Bueno, sí, hay quien la controla, la especulación. El dinero, los comisionistas, los prestamistas, los intermediarios, los mercaderes. Ningún gobierno se ha atrevido a gobernar (que para eso los votamos) la vivienda. Ninguno se ha atrevido a controlar el precio del suelo, en primer lugar; ninguno ha puesto un tope al metro construido; ninguno ha limitado las ganancias de las constructoras, bancos e inmobiliarias. Ninguno. La vivienda sigue siendo una jungla con sus propias leyes.
Y lo hemos aceptado. A pesar de que nos limite y coarte parte de nuestras vidas. Admitimos sus incomprensibles subidas, los desaforados precios de los alquileres, la imposibilidad de acceder a una vivienda nueva con absoluta naturalidad, con las manos atadas a la espalda. Lo aceptamos tal cual. Pasamos por el aro, tragamos, alimentamos a la bestia. Tal cual. Yo, el primero.
Contemplamos las fiestas del Turronero o cualquier otro personaje similar con una sonrisa, llegamos a decir que es una catetada, sí, pero en el fondo hay algo de admiración, de gracieta, de travesura. Y esa gracieta está pagada con nuestro dinero, sí, con nuestro dinero. La tragedia de la vivienda, porque es una auténtica tragedia, comienza con el precio del suelo. En muchos casos se sigue pactando en los reservados de los restaurantes. Se celebran los acuerdos con champán y tinto de seiscientos euros la botella.
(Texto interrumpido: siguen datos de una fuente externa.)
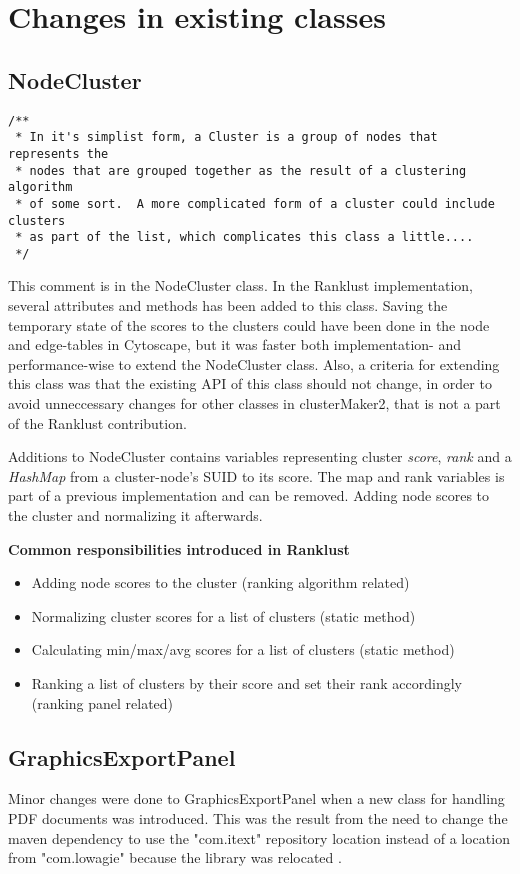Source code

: \section{Changes in existing classes}
\subsection{NodeCluster}
\begin{verbatim}
/**
 * In it's simplist form, a Cluster is a group of nodes that represents the
 * nodes that are grouped together as the result of a clustering algorithm
 * of some sort.  A more complicated form of a cluster could include clusters
 * as part of the list, which complicates this class a little....
 */
\end{verbatim}

This comment is in the NodeCluster class. In the Ranklust implementation,
several attributes and methods has been added to this class. Saving the
temporary state of the scores to the clusters could have been done in the node
and edge-tables in Cytoscape, but it was faster both implementation- and
performance-wise to extend the NodeCluster class. Also, a criteria for extending
this class was that the existing API of this class should not change, in order
to avoid unneccessary changes for other classes in clusterMaker2, that is not
a part of the Ranklust contribution. 

Additions to NodeCluster contains variables representing cluster \textit{score},
\textit{rank} and a \textit{HashMap} from a cluster-node's SUID to its score.
The map and rank variables is part of a previous implementation and can be
removed. Adding node scores to the cluster and normalizing it afterwards.

\textbf{Common responsibilities introduced in Ranklust}

\begin{itemize}
    \item Adding node scores to the cluster (ranking algorithm related)
    \item Normalizing cluster scores for a list of clusters (static method)
    \item Calculating min/max/avg scores for a list of clusters (static method)
    \item Ranking a list of clusters by their score and set their rank
        accordingly (ranking panel related)
\end{itemize}

\subsection{GraphicsExportPanel}
Minor changes were done to GraphicsExportPanel when a new class for handling PDF
documents was introduced. This was the result from the need to change the maven
dependency to use the "com.itext"\cite{itext} repository location instead of
a location from "com.lowagie" because the library was relocated
\cite{lowagie-to-itext}.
Eso va en la mordida, que se cuela en nuestras hipotecas.
Los comisionistas llegan a incrementar el precio final de nuestras viviendas hasta en un 10%. Esto supone, en la práctica, destinar entre dos y tres años de nuestras hipotecas (a 35 años) a pagar estas comisiones. Las cuentas de una indignidad. Así de sencillo. Trabajamos y pencamos muy duro durante varias docenas de meses para que alguien se meta en el bolsillo un buen taco tras un almuerzo copioso y caro, bien brindado. Aunque usted y yo lo estemos pagando, nunca nos invitarán a esos reservados, ni brindaremos con ese champán de seiscientos euros (y que no suelen distinguir del que vale cuatro euros).
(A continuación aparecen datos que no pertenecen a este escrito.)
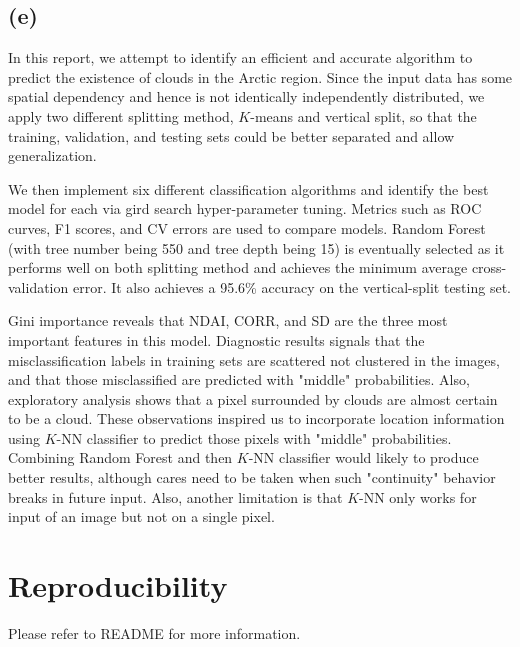 \documentclass[11pt]{article}
\theoremstyle{definition}
\begin{document}
\subsection*{(e)}
In this report, we attempt to identify an efficient and accurate algorithm to predict the existence of clouds in the Arctic region. Since the input data has some spatial dependency and hence is not identically independently distributed, we apply two different splitting method, $K$-means and vertical split, so that the training, validation, and testing sets could be better separated and allow generalization.

We then implement six different classification algorithms and identify the best model for each via gird search hyper-parameter tuning. Metrics such as ROC curves, F1 scores, and CV errors are used to compare models. Random Forest (with tree number being 550 and tree depth being 15) is eventually selected as it performs well on both splitting method and achieves the minimum average cross-validation error. It also achieves a 95.6\% accuracy on the vertical-split testing set.

Gini importance reveals that NDAI, CORR, and SD are the three most important features in this model. Diagnostic results signals that the misclassification labels in training sets are scattered not clustered in the images, and that those misclassified are predicted with "middle" probabilities. Also, exploratory analysis shows that a pixel surrounded by clouds are almost certain to be a cloud. These observations inspired us to incorporate location information using $K$-NN classifier to predict those pixels with "middle" probabilities. Combining Random Forest and then $K$-NN classifier would likely to produce better results, although cares need to be taken when such "continuity" behavior breaks in future input. Also, another limitation is that $K$-NN only works for input of an image but not on a single pixel.

\section{Reproducibility}
Please refer to README for more information.
\end{document}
La vivienda, sus entrañas, suele ser una jungla sin control. O tal vez me esté equivocando (como anteriormente indicaba), y está perfectamente controlada por la especulación, por los intereses de unos pocos, que perjudican a la mayoría. Que somos los que pagamos. Curioso, nosotros, los tiesos, que es así como nos llaman, somos los que le pagamos sus vidas de quilates a los que están instalados en el taco. Una fábula malvada que no hemos escrito, pero que nos toca leer y aprender, con nuestro sudor y dinero.
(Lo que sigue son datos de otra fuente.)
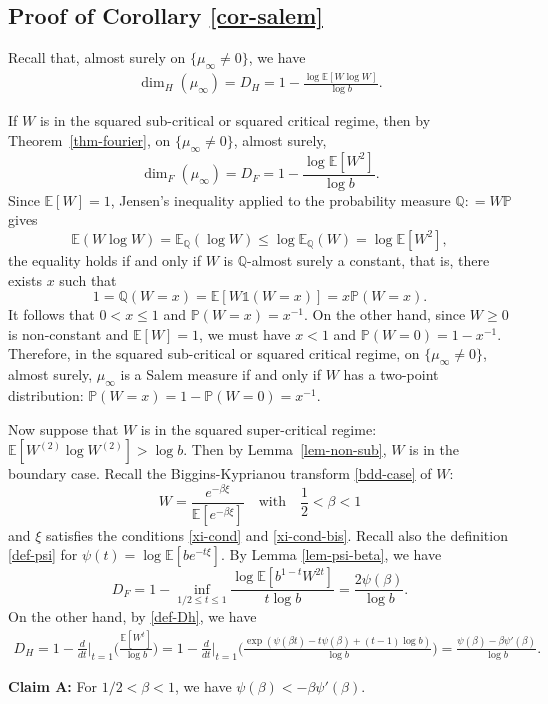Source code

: \documentclass[12pt]{amsart}
\theoremstyle{definition}
\theoremstyle{remark}
\newcommand{\Q}{\mathbb{Q}}
\newcommand{\E}{\mathbb{E}}
\newcommand{\PP}{\mathbb{P}}
\numberwithin{equation}{section}
\begin{document}
\subsection{Proof of Corollary \ref{cor-salem}}
Recall that,  almost surely on $\{\mu_\infty \ne 0\}$, we have 
\begin{align}\label{def-Dh}
\dim_H(\mu_\infty)=D_H=1-\frac{\log \E[W\log W]}{\log b}.
\end{align}

 If $W$ is in the squared sub-critical or squared critical regime,  then by Theorem~\ref{thm-fourier}, on $\{\mu_\infty \ne 0\}$, almost surely, 
\[
\dim_F(\mu_\infty)=D_F=1-\frac{\log \E[W^2]}{\log b}.
\]
Since $\E[W]=1$, Jensen's inequality applied  to the probability measure $\Q:  = W\PP$ gives
\[
 \E(W\log W)= \E_\Q(\log W)\leq   \log \E_\Q(W) = \log \E[W^2 ],
\]
the equality holds if and only if $W$ is $\Q$-almost surely a constant, that is, there exists $x$ such that 
\[
1 = \Q(W= x) = \E[W \mathds{1}(W=x)] = x \PP(W=x). 
\]
It follows that $0< x \le 1$ and $\PP(W=x) =  x^{-1}$. On the other hand, since  $W\ge 0$ is non-constant  and $\E[W]=1$, we must have  $x<1$ and 
$\PP(W =0) =  1 - x^{-1}$. 
Therefore, in the squared sub-critical or squared critical  regime, on $\{\mu_\infty\ne 0\}$, almost surely, $\mu_\infty$ is  a Salem measure if and only if $W$ has a two-point distribution: 
$
\PP(W=x) = 1- \PP(W=0) = x^{-1}. 
$



Now suppose that $W$ is in the squared super-critical regime:
$
\E[W^{(2)}\log W^{(2)}]>\log b.
$
Then  by Lemma~\ref{lem-non-sub}, $W$ is in the boundary case.  Recall the Biggins-Kyprianou transform \eqref{bdd-case} of $W$: 
\[
W= \frac{e^{-\beta \xi}}{\E[e^{-\beta \xi}]}   \quad  \text{with} \quad    \frac{1}{2} < \beta< 1
\]
and $\xi$ satisfies the conditions \eqref{xi-cond} and \eqref{xi-cond-bis}. 
Recall also the definition \eqref{def-psi} for  $\psi(t) =\log \E[be^{-t\xi}]$.  By Lemma \ref{lem-psi-beta}, we have 
\[
 D_F=1 -   \inf_{1/2\le t\le 1} \frac{\log  \E[b^{1-t}W^{2t}]}{ t \log b} = \frac{ 2\psi(\beta)}{\log b}. 
\]
On the other hand,  by \eqref{def-Dh}, we have 
\begin{align*}
D_H=   1 - \frac{d}{dt}\Big|_{t = 1} \Big(  \frac{\E[W^t]}{\log b}\Big)  
 =  1- \frac{d}{dt}\Big|_{t=1}\Big( \frac{ \exp(\psi(\beta t) - t \psi(\beta) + (t-1) \log b)}{\log b}  \Big)  =   \frac{  \psi(\beta) - \beta \psi'(\beta)}{\log b}. 
 \end{align*}
 
\vspace{2mm}
{\flushleft \bf Claim A: } For $1/2 < \beta<1$, we have $\psi(\beta) < - \beta \psi'(\beta)$. 
\vspace{2mm}
\end{document}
La pasada semana, miles de personas, especialmente jóvenes, son los más afectados, salieron a la calle a reclamar justicia, dignidad y, sobre todo, decencia. Qué poco se nombra esta palabra, qué poco se intenta. Decencia, dignidad, es lo que reclaman los jóvenes, a fin de cuentas. Tener un techo bajo el que vivir, qué menos. No pedían brindar en un reservado, ni estar instalados en el taco, solo poder desarrollar su proyecto vital. Lo justo. Ya es hora de pasar a la acción, de tomar medidas.
Todos los partidos políticos, con o sin capacidad de gobierno, los diferentes agentes sociales y la banca deben sentarse en una mesa y no levantarse de ella hasta que no ofrezcan una respuesta. Como sociedad merecemos y demandamos un gran pacto, un gran acuerdo nacional, que convierta de una vez a la vivienda en un derecho, y no en un espacio de especulación. Lo que es actualmente. Se lo merecen nuestros hijos, todos nosotros. Practiquemos la decencia y la dignidad, también la justicia, que buena falta nos hace.